[Start of section]

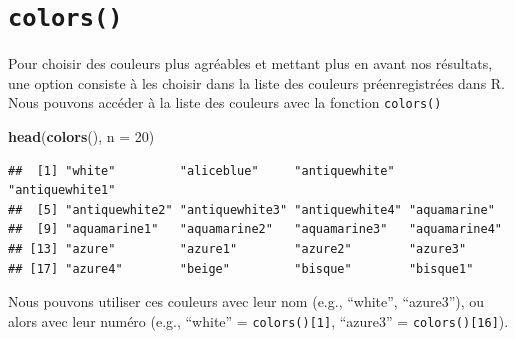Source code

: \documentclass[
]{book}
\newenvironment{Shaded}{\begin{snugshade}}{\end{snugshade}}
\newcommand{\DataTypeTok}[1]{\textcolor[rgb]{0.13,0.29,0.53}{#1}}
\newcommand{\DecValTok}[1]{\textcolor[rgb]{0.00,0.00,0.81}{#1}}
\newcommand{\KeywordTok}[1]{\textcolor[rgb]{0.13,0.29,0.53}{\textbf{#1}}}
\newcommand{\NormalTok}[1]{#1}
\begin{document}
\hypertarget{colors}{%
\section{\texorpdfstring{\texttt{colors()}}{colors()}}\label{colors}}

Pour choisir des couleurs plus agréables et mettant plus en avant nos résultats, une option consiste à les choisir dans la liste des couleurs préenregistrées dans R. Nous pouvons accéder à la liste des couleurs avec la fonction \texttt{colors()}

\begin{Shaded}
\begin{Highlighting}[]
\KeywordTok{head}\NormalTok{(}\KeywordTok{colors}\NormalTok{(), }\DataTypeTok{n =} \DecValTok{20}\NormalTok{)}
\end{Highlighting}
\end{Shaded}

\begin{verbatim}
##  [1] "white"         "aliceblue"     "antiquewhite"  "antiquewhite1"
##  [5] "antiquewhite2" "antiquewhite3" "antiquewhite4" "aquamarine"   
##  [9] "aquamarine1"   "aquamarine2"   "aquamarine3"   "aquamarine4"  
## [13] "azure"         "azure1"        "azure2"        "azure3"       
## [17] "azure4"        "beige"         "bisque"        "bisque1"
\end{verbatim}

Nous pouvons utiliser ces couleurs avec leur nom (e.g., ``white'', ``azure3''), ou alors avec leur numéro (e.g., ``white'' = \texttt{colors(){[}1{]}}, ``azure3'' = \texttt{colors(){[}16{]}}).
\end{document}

[End of section]
[Start of section]

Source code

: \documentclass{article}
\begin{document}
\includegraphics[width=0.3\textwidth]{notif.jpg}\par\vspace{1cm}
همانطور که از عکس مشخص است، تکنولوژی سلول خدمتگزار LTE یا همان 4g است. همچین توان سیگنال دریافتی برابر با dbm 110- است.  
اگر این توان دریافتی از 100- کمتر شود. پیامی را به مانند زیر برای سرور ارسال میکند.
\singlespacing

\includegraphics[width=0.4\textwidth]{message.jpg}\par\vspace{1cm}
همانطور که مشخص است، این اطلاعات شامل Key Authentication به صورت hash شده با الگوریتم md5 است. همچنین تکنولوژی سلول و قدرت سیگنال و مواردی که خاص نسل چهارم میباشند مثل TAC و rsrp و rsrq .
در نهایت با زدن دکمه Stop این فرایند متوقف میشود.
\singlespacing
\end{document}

[End of section]

Task to carry out: Only lines containing the word "vspace" matter here: count them in the entries and give the number, nothing else.

The completed task: 2